WHAT TO DO - Each line of the data that mentions the string "open" needs to be identified and copied.

TASK INPUTS -
------------------------------

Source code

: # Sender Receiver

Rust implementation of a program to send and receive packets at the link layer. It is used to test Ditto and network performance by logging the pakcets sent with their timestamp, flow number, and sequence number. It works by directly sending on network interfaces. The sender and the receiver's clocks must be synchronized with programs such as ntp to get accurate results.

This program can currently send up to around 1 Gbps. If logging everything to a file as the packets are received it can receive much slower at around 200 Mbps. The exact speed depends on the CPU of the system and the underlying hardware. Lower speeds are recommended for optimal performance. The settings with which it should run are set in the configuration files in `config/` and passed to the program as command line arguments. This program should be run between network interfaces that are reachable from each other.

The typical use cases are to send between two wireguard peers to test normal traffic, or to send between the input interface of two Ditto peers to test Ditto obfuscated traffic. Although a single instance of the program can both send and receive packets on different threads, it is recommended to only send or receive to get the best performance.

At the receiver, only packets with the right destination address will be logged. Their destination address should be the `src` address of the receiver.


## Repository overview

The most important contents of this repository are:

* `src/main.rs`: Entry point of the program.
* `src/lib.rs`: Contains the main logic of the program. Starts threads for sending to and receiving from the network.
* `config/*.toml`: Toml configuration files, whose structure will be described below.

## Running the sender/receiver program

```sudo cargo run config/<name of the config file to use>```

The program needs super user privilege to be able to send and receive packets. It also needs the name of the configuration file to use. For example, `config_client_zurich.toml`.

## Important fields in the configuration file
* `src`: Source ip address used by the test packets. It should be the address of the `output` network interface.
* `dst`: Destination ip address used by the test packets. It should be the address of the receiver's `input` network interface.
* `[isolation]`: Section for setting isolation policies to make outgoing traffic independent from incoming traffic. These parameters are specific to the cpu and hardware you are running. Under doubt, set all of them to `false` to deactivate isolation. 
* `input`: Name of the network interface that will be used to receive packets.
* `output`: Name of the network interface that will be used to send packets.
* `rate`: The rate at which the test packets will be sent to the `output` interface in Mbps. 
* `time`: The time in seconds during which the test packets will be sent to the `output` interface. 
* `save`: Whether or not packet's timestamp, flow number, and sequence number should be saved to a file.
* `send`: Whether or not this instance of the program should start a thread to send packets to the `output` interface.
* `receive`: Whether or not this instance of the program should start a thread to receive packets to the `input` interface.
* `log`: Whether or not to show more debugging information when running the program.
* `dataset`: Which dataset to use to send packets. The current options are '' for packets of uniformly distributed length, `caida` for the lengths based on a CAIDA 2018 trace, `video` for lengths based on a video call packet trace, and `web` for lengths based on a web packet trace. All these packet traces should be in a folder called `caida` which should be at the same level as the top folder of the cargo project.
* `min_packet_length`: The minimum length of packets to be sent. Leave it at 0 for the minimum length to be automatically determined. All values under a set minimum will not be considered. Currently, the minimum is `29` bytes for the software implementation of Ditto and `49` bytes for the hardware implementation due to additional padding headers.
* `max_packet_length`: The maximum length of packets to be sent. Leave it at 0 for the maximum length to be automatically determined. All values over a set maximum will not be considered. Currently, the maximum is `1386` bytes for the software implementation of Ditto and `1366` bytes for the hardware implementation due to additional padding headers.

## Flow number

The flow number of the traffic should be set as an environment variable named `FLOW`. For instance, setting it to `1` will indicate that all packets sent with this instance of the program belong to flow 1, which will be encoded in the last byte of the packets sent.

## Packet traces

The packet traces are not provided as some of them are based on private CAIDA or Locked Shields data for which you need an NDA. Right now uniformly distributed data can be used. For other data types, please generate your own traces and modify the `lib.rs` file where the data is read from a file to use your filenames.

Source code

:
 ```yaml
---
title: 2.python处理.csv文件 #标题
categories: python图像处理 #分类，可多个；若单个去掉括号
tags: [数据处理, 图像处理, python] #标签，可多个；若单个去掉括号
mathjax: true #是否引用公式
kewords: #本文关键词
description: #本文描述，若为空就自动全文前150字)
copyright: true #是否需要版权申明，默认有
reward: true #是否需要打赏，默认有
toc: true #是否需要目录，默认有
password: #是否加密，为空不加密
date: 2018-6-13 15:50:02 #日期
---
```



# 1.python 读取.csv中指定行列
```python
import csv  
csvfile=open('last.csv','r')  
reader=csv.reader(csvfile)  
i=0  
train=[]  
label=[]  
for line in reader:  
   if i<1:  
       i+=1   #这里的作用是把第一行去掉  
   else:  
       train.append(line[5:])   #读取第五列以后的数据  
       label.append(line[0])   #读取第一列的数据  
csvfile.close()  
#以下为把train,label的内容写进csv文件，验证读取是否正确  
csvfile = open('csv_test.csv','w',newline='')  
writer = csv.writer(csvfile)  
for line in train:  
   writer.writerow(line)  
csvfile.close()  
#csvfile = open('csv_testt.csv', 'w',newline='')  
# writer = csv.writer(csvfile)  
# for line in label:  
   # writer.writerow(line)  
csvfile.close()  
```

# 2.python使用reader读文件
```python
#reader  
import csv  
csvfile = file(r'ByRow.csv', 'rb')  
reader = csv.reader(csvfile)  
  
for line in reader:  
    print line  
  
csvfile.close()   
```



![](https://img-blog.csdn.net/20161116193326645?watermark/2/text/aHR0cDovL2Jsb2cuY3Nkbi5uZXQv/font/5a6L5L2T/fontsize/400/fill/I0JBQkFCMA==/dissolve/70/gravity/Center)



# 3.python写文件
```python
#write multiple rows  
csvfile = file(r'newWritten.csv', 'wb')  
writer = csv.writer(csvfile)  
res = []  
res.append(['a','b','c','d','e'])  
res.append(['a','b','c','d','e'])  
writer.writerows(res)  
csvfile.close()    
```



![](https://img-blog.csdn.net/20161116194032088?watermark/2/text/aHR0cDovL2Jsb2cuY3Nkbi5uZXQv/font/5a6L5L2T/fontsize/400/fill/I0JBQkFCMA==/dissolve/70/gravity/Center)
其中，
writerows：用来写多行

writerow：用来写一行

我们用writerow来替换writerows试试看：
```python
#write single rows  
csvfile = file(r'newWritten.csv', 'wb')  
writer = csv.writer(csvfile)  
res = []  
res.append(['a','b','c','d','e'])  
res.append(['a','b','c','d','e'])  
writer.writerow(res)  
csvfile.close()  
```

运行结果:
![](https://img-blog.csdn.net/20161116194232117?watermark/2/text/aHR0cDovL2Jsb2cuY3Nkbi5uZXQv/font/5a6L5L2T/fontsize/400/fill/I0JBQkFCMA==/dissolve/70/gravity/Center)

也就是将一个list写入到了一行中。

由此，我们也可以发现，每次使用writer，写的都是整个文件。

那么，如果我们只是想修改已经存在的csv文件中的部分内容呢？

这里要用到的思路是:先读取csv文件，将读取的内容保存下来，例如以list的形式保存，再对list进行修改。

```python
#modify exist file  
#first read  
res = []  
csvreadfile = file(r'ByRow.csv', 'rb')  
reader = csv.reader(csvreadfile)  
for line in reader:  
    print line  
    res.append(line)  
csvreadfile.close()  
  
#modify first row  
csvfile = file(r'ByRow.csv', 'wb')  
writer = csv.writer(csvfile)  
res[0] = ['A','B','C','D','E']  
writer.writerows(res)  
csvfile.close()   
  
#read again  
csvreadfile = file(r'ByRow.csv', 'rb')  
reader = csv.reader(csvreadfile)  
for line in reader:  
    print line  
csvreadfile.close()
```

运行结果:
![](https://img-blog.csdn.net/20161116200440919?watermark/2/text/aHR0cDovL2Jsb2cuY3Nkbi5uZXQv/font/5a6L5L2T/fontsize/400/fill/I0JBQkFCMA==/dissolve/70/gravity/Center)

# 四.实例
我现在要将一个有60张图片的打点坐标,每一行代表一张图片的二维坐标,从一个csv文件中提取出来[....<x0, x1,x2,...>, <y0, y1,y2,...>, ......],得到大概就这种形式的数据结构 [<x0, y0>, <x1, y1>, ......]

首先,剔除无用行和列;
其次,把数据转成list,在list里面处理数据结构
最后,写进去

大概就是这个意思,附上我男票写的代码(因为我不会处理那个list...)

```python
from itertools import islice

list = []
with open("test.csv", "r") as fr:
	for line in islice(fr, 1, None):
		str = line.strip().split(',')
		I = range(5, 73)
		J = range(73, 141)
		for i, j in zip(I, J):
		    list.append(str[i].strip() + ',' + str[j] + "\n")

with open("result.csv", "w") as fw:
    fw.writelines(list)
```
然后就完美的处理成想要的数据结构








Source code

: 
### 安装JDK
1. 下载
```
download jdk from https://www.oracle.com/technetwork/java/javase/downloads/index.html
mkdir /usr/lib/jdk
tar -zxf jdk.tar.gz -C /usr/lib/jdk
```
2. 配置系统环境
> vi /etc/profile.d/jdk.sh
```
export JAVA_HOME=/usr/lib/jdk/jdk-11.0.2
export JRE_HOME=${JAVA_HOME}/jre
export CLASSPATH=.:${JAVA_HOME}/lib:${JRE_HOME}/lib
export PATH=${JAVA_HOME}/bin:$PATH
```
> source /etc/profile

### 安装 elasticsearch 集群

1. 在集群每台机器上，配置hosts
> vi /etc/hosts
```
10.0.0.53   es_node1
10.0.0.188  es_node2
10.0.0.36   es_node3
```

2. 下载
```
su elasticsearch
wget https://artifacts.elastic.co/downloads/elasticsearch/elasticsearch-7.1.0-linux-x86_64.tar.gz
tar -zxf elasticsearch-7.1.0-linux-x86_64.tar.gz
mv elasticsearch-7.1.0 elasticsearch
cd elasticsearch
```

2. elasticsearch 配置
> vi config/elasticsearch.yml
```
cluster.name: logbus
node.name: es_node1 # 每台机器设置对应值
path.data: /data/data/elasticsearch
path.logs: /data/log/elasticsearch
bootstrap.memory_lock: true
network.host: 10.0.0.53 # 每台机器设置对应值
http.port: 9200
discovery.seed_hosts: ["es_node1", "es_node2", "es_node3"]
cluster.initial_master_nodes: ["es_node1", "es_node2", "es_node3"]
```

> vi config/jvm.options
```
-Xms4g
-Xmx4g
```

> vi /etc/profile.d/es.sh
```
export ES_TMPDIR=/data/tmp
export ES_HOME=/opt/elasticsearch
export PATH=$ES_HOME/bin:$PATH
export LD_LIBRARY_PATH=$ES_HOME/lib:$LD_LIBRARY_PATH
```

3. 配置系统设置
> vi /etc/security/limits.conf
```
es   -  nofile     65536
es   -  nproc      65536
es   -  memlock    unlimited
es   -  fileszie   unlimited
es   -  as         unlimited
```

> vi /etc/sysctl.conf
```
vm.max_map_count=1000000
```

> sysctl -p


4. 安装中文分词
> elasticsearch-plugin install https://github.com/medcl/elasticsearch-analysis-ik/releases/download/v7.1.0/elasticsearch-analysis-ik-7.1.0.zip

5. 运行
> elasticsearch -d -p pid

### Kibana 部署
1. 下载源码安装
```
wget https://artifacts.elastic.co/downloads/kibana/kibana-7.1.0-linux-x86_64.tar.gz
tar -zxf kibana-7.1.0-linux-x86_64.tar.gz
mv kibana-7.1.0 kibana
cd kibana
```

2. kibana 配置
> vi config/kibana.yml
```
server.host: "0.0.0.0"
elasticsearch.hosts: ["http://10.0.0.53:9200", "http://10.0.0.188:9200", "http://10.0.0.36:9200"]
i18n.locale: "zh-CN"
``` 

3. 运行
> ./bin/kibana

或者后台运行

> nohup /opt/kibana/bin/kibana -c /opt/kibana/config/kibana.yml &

------------------------------

FINISHED TASK -
csvfile=open('last.csv','r')  
csvfile = open('csv_test.csv','w',newline='')  
#csvfile = open('csv_testt.csv', 'w',newline='')  
with open("test.csv", "r") as fr:
with open("result.csv", "w") as fw:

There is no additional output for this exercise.